[THE PROBLEM]: Whenever a line in the data holds the string "movable", pull that line out.

[MATERIAL FOR THE TASK]:
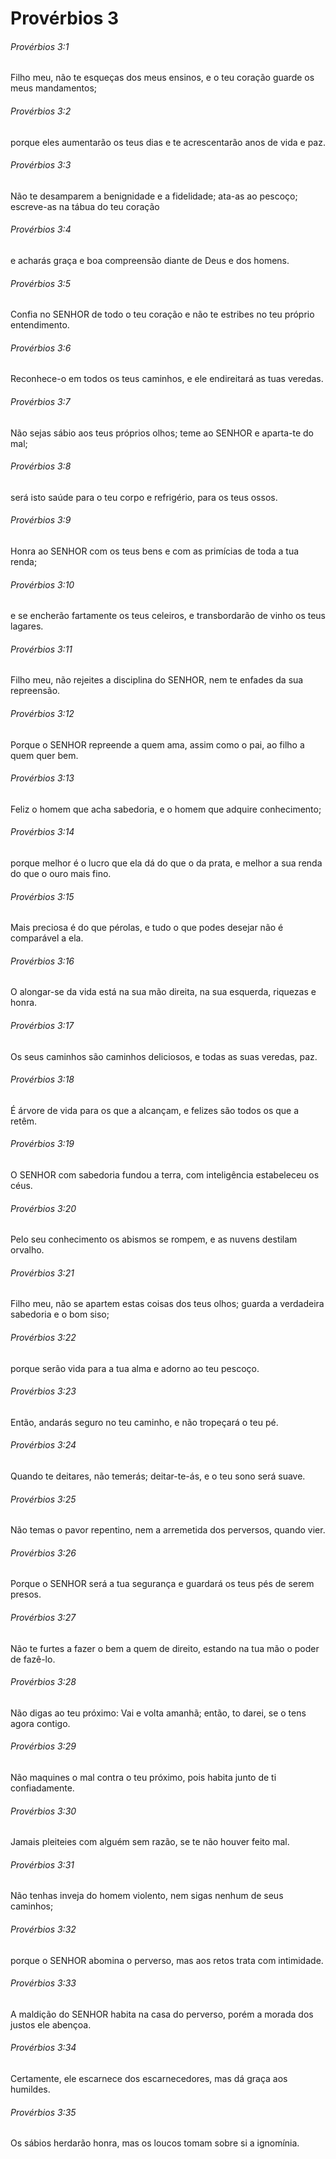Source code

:# Provérbios 3

###### Provérbios 3:1

Filho meu, não te esqueças dos meus ensinos, e o teu coração guarde os meus mandamentos;

###### Provérbios 3:2

porque eles aumentarão os teus dias e te acrescentarão anos de vida e paz.

###### Provérbios 3:3

Não te desamparem a benignidade e a fidelidade; ata-as ao pescoço; escreve-as na tábua do teu coração

###### Provérbios 3:4

e acharás graça e boa compreensão diante de Deus e dos homens.

###### Provérbios 3:5

Confia no SENHOR de todo o teu coração e não te estribes no teu próprio entendimento.

###### Provérbios 3:6

Reconhece-o em todos os teus caminhos, e ele endireitará as tuas veredas.

###### Provérbios 3:7

Não sejas sábio aos teus próprios olhos; teme ao SENHOR e aparta-te do mal;

###### Provérbios 3:8

será isto saúde para o teu corpo e refrigério, para os teus ossos.

###### Provérbios 3:9

Honra ao SENHOR com os teus bens e com as primícias de toda a tua renda;

###### Provérbios 3:10

e se encherão fartamente os teus celeiros, e transbordarão de vinho os teus lagares.

###### Provérbios 3:11

Filho meu, não rejeites a disciplina do SENHOR, nem te enfades da sua repreensão.

###### Provérbios 3:12

Porque o SENHOR repreende a quem ama, assim como o pai, ao filho a quem quer bem.

###### Provérbios 3:13

Feliz o homem que acha sabedoria, e o homem que adquire conhecimento;

###### Provérbios 3:14

porque melhor é o lucro que ela dá do que o da prata, e melhor a sua renda do que o ouro mais fino.

###### Provérbios 3:15

Mais preciosa é do que pérolas, e tudo o que podes desejar não é comparável a ela.

###### Provérbios 3:16

O alongar-se da vida está na sua mão direita, na sua esquerda, riquezas e honra.

###### Provérbios 3:17

Os seus caminhos são caminhos deliciosos, e todas as suas veredas, paz.

###### Provérbios 3:18

É árvore de vida para os que a alcançam, e felizes são todos os que a retêm.

###### Provérbios 3:19

O SENHOR com sabedoria fundou a terra, com inteligência estabeleceu os céus.

###### Provérbios 3:20

Pelo seu conhecimento os abismos se rompem, e as nuvens destilam orvalho.

###### Provérbios 3:21

Filho meu, não se apartem estas coisas dos teus olhos; guarda a verdadeira sabedoria e o bom siso;

###### Provérbios 3:22

porque serão vida para a tua alma e adorno ao teu pescoço.

###### Provérbios 3:23

Então, andarás seguro no teu caminho, e não tropeçará o teu pé.

###### Provérbios 3:24

Quando te deitares, não temerás; deitar-te-ás, e o teu sono será suave.

###### Provérbios 3:25

Não temas o pavor repentino, nem a arremetida dos perversos, quando vier.

###### Provérbios 3:26

Porque o SENHOR será a tua segurança e guardará os teus pés de serem presos.

###### Provérbios 3:27

Não te furtes a fazer o bem a quem de direito, estando na tua mão o poder de fazê-lo.

###### Provérbios 3:28

Não digas ao teu próximo: Vai e volta amanhã; então, to darei, se o tens agora contigo.

###### Provérbios 3:29

Não maquines o mal contra o teu próximo, pois habita junto de ti confiadamente.

###### Provérbios 3:30

Jamais pleiteies com alguém sem razão, se te não houver feito mal.

###### Provérbios 3:31

Não tenhas inveja do homem violento, nem sigas nenhum de seus caminhos;

###### Provérbios 3:32

porque o SENHOR abomina o perverso, mas aos retos trata com intimidade.

###### Provérbios 3:33

A maldição do SENHOR habita na casa do perverso, porém a morada dos justos ele abençoa.

###### Provérbios 3:34

Certamente, ele escarnece dos escarnecedores, mas dá graça aos humildes.

###### Provérbios 3:35

Os sábios herdarão honra, mas os loucos tomam sobre si a ignomínia.

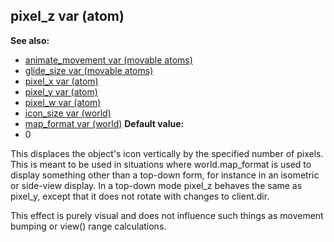 ## pixel_z var (atom)
**See also:**
*   [animate_movement var (movable
    atoms)](/ref/atom/movable/var/animate_movement.md) 
*   [glide_size var (movable atoms)](/ref/atom/movable/var/glide_size.md) 
*   [pixel_x var (atom)](/ref/atom/var/pixel_x.md) 
*   [pixel_y var (atom)](/ref/atom/var/pixel_y.md) 
*   [pixel_w var (atom)](/ref/atom/var/pixel_w.md) 
*   [icon_size var (world)](/ref/world/var/icon_size.md) 
*   [map_format var (world)](/ref/world/var/map_format.md) <!-- -->
**Default value:**
*   0


This displaces the object\'s icon vertically by the specified
number of pixels. This is meant to be used in situations where
world.map_format is used to display something other than a top-down
form, for instance in an isometric or side-view display. In a top-down
mode pixel_z behaves the same as pixel_y, except that it does not rotate
with changes to client.dir. 

This effect is purely visual and
does not influence such things as movement bumping or view() range
calculations.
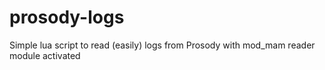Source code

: prosody-logs
============

Simple lua script to read (easily) logs from Prosody with mod_mam reader module activated
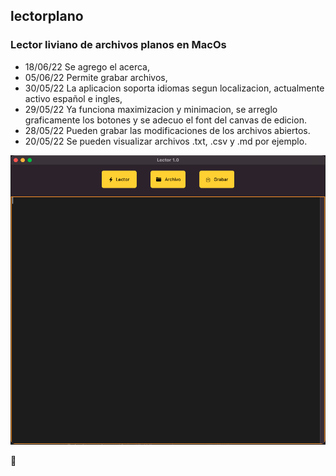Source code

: ## lectorplano
### Lector liviano de archivos planos en MacOs

- 18/06/22 Se agrego el acerca,
- 05/06/22 Permite grabar archivos,
- 30/05/22 La aplicacion soporta idiomas segun localizacion, actualmente activo español e ingles,
- 29/05/22 Ya funciona maximizacion y minimacion, se arreglo graficamente los botones y se adecuo el font del canvas de edicion.
- 28/05/22 Pueden grabar las modificaciones de los archivos abiertos.
- 20/05/22 Se pueden visualizar archivos .txt, .csv y .md por ejemplo.

 ![image](lector.png)

:ghost:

[FINISHED EXERCISE]:
*   [animate_movement var (movable
    atoms)](/ref/atom/movable/var/animate_movement.md) 
*   [glide_size var (movable atoms)](/ref/atom/movable/var/glide_size.md) 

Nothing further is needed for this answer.